Manufactured in the U.S.A.
Dedicated to my own personal trinity,
Jesse on whom it all depends,
Tobias who let loose my love,
and Jack who routinely blows the roof off.
As it turns out, it’s fun sleeping beneath the stars.
Foreword
At the crack of dawn the women go to the tomb, bringing spices to anoint the body. They are surprised, when they arrive, to find the stone rolled away: instead of death, an empty space. The sun comes up over the horizon, breaks through the opening, illuminates that space, filling the emptiness.
God breaks in.
Present tense: God breaks in, then and now. Is breaking: present progressive, ongoing. In the midst of terror and grief, in the midst of the banal everyday, God breaks in. It is sudden and slow, powerful and peaceful, awesome and simple.
Clearly, we aren’t talking about petty crime here, though you’d be excused for thinking of “breaking and entering” as an act of violence and a disregard for law or boundaries. When it comes to God, however, Reverend Liz Goodman will likely dissuade you of the former . . . but perhaps not the latter. “This is a god who upsets social convention, preferring instead the freedom of eternal life,” Goodman writes. “This is a god who breaks down human culture, preferring instead the Kingdom of Heaven.” Think of Jesus, breaking religious law and healing on the Sabbath, breaking bread with all manner of unsavory people, making the authorities uncomfortable.
Break is a word that surfaces a lot in these sermons. In it is the possibility for a grand, divine shakeup that startles us out of complacency and moves us always toward renewal and redemption. Jesus’s message of peace is a “radical break” from what’s come before; God’s grace does not come at some final end time, but is “breaking even now, breaking in even here.”
And that is a good thing—a very good thing, according to Goodman. Because it means another world is within our grasp, within the sight of our imagination. We can reach beyond intolerance, violence, injustice, and greed; we can see the Kingdom of God among us.
Yet this kingdom is not defined by power as we know it. It is quite a different kind of power, rising from within and spilling out in the form of “self-emptying love.” The reign of God comes “not as an imposition from on high, but as the leaven slowly causing the dough to rise” or as a weed “breaking out” in our midst, “undermining, choking out the good fruits of civilized culture”—that is, the “civilized” culture that still runs on the sweat of exploited workers, that still harbors racism, that still makes outcasts of the poor and sick.

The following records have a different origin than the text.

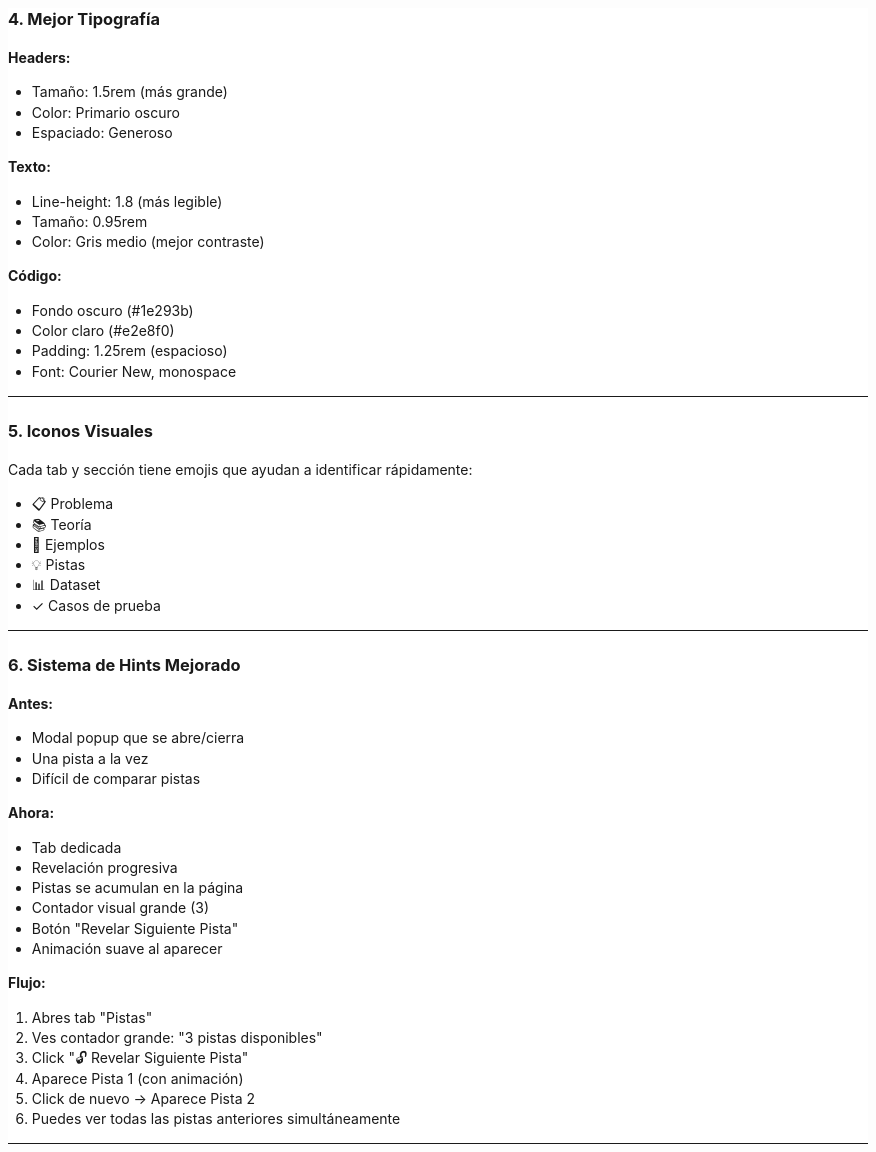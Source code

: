 
### 4. **Mejor Tipografía**

**Headers:**
- Tamaño: 1.5rem (más grande)
- Color: Primario oscuro
- Espaciado: Generoso

**Texto:**
- Line-height: 1.8 (más legible)
- Tamaño: 0.95rem
- Color: Gris medio (mejor contraste)

**Código:**
- Fondo oscuro (#1e293b)
- Color claro (#e2e8f0)
- Padding: 1.25rem (espacioso)
- Font: Courier New, monospace

---

### 5. **Iconos Visuales**

Cada tab y sección tiene emojis que ayudan a identificar rápidamente:

- 📋 Problema
- 📚 Teoría
- 📝 Ejemplos
- 💡 Pistas
- 📊 Dataset
- ✓ Casos de prueba

---

### 6. **Sistema de Hints Mejorado**

**Antes:**
- Modal popup que se abre/cierra
- Una pista a la vez
- Difícil de comparar pistas

**Ahora:**
- Tab dedicada
- Revelación progresiva
- Pistas se acumulan en la página
- Contador visual grande (3)
- Botón "Revelar Siguiente Pista"
- Animación suave al aparecer

**Flujo:**
1. Abres tab "Pistas"
2. Ves contador grande: "3 pistas disponibles"
3. Click "🔓 Revelar Siguiente Pista"
4. Aparece Pista 1 (con animación)
5. Click de nuevo → Aparece Pista 2
6. Puedes ver todas las pistas anteriores simultáneamente

---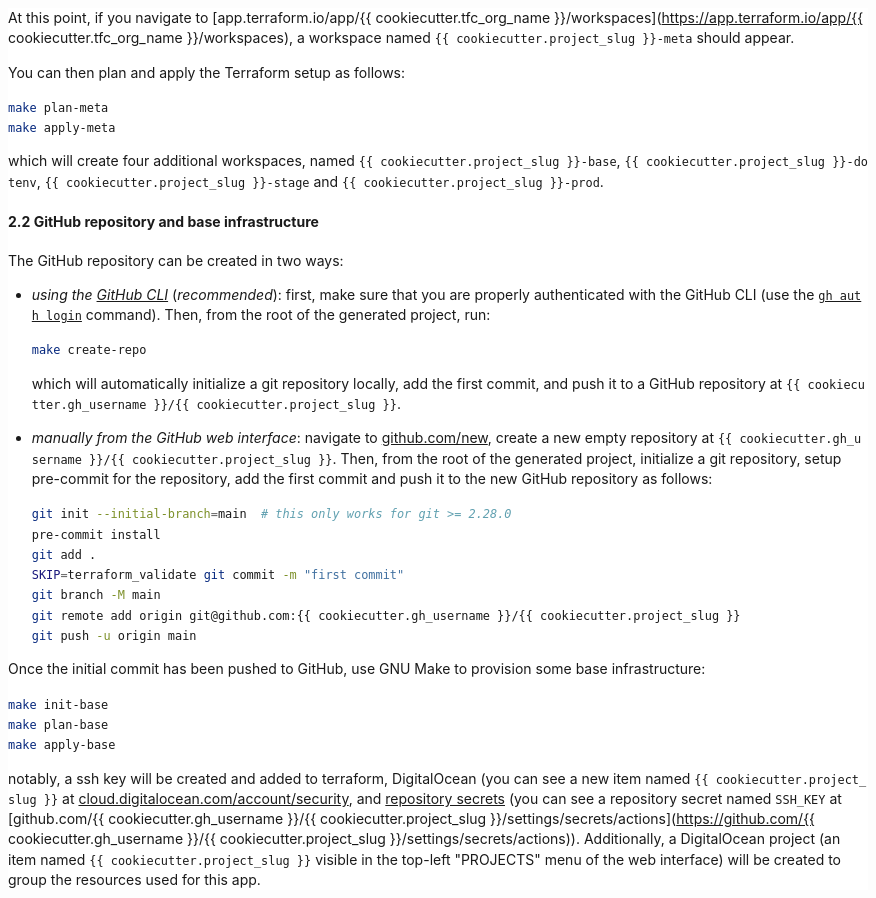 At this point, if you navigate to [app.terraform.io/app/{{ cookiecutter.tfc_org_name }}/workspaces](https://app.terraform.io/app/{{ cookiecutter.tfc_org_name }}/workspaces), a workspace named `{{ cookiecutter.project_slug }}-meta` should appear.

You can then plan and apply the Terraform setup as follows:

```bash
make plan-meta
make apply-meta
```

which will create four additional workspaces, named `{{ cookiecutter.project_slug }}-base`, `{{ cookiecutter.project_slug }}-dotenv`, `{{ cookiecutter.project_slug }}-stage` and `{{ cookiecutter.project_slug }}-prod`.

#### 2.2 GitHub repository and base infrastructure

The GitHub repository can be created in two ways:

* *using the [GitHub CLI](https://cli.github.com/)* (*recommended*): first, make sure that you are properly authenticated with the GitHub CLI (use the [`gh auth login`](https://cli.github.com/manual/gh_auth_login) command). Then, from the root of the generated project, run:

    ```bash
	make create-repo
	```

	which will automatically initialize a git repository locally, add the first commit, and push it to a GitHub repository at `{{ cookiecutter.gh_username }}/{{ cookiecutter.project_slug }}`.

* *manually from the GitHub web interface*: navigate to [github.com/new](https://github.com/new), create a new empty repository at `{{ cookiecutter.gh_username }}/{{ cookiecutter.project_slug }}`. Then, from the root of the generated project, initialize a git repository, setup pre-commit for the repository, add the first commit and push it to the new GitHub repository as follows:

	```bash
	git init --initial-branch=main  # this only works for git >= 2.28.0
	pre-commit install
	git add .
	SKIP=terraform_validate git commit -m "first commit"
	git branch -M main
	git remote add origin git@github.com:{{ cookiecutter.gh_username }}/{{ cookiecutter.project_slug }}
	git push -u origin main
	```

Once the initial commit has been pushed to GitHub, use GNU Make to provision some base infrastructure:

```bash
make init-base
make plan-base
make apply-base
```

notably, a ssh key will be created and added to terraform, DigitalOcean (you can see a new item named `{{ cookiecutter.project_slug }}` at [cloud.digitalocean.com/account/security](https://cloud.digitalocean.com/account/security), and [repository secrets](https://docs.github.com/en/actions/security-guides/encrypted-secrets#creating-encrypted-secrets-for-a-repository) (you can see a repository secret named `SSH_KEY` at [github.com/{{ cookiecutter.gh_username }}/{{ cookiecutter.project_slug }}/settings/secrets/actions](https://github.com/{{ cookiecutter.gh_username }}/{{ cookiecutter.project_slug }}/settings/secrets/actions)). Additionally, a DigitalOcean project (an item named `{{ cookiecutter.project_slug }}` visible in the top-left "PROJECTS" menu of the web interface) will be created to group the resources used for this app.
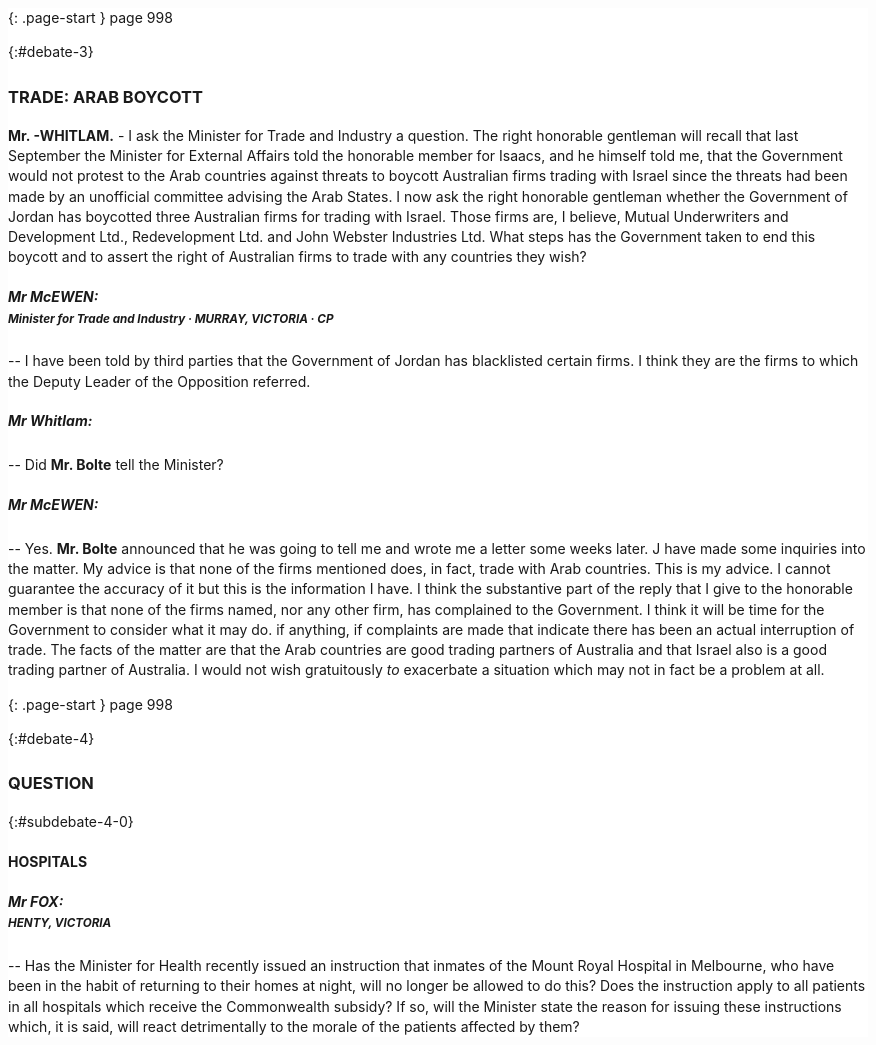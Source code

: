 {: .page-start }
page 998

{:#debate-3}
### TRADE: ARAB BOYCOTT


 **Mr. -WHITLAM.** - I ask the Minister for Trade and Industry a question. The right honorable gentleman will recall that last September the Minister for External Affairs told the honorable member for Isaacs, and he himself told me, that the Government would not protest to the Arab countries against threats to boycott Australian firms trading with Israel since the threats had been made by an unofficial committee advising the Arab States. I now ask the right honorable gentleman whether the Government of Jordan has boycotted three Australian firms for trading with Israel. Those firms are, I believe, Mutual Underwriters and Development Ltd., Redevelopment Ltd. and John Webster Industries Ltd. What steps has the Government taken to end this boycott and to assert the right of Australian firms to trade with any countries they wish? 

##### Mr McEWEN:<br><small class="text-muted">Minister for Trade and Industry &middot; MURRAY, VICTORIA &middot; CP</small>

-- I have been told by third parties that the Government of Jordan has blacklisted certain firms. I think they are the firms to which the  Deputy  Leader of the Opposition referred. 

##### Mr Whitlam:

-- Did  **Mr. Bolte**  tell the Minister? 

##### Mr McEWEN:

-- Yes.  **Mr. Bolte**  announced that he was going to tell me and wrote me a letter some weeks later. J have made some inquiries into the matter. My advice is that none of the firms mentioned does, in fact, trade with Arab countries. This is my advice. I cannot guarantee the accuracy of it but this is the information I have. I think the substantive part of the reply that I give to the honorable member is that none of the firms named, nor any other firm, has complained to the Government. I think it will be time for the Government to consider what it may do. if anything, if complaints are made that indicate there has been an actual interruption of trade. The facts of the matter are that the Arab countries are good trading partners of Australia and that Israel also is a good trading partner of Australia. I would not wish gratuitously  *to*  exacerbate a situation which may not in fact be a problem at all. 

{: .page-start }
page 998

{:#debate-4}
### QUESTION

{:#subdebate-4-0}
#### HOSPITALS

##### Mr FOX:<br><small class="text-muted">HENTY, VICTORIA</small>

-- Has the Minister for Health recently issued an instruction that inmates of the Mount Royal Hospital in Melbourne, who have been in the habit of returning to their homes at night, will no longer be allowed to do this? Does the instruction apply to all patients in all hospitals which receive the Commonwealth subsidy? If so, will the Minister state the reason for issuing these instructions which, it is said, will react detrimentally to the morale of the patients affected by them?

Goodman sees a flawed and wounded world, yes, but one that is still being formed. In this ongoing act of creation, each of us is called to participate, to be co-creators. While visioning and re-visioning this world-in-progress, Goodman returns again and again to the cross as the model of radical self-giving love by which we may know the god we are to follow. Her sermons thirst, palpably, for justice and brim with compassion for the world we have been given; her vision is one of wholeness.
You will not find in these sermons easy answers, quick judgments, or comfortable platitudes. Such things would be impossible with the intellect and curiosity at work (and play) here—Goodman is too comfortable with discomfort. Underneath the expected interpretation is often another perspective, a surprising twist. Behind language and words themselves lurk layers of meaning and opportunities for reinvention.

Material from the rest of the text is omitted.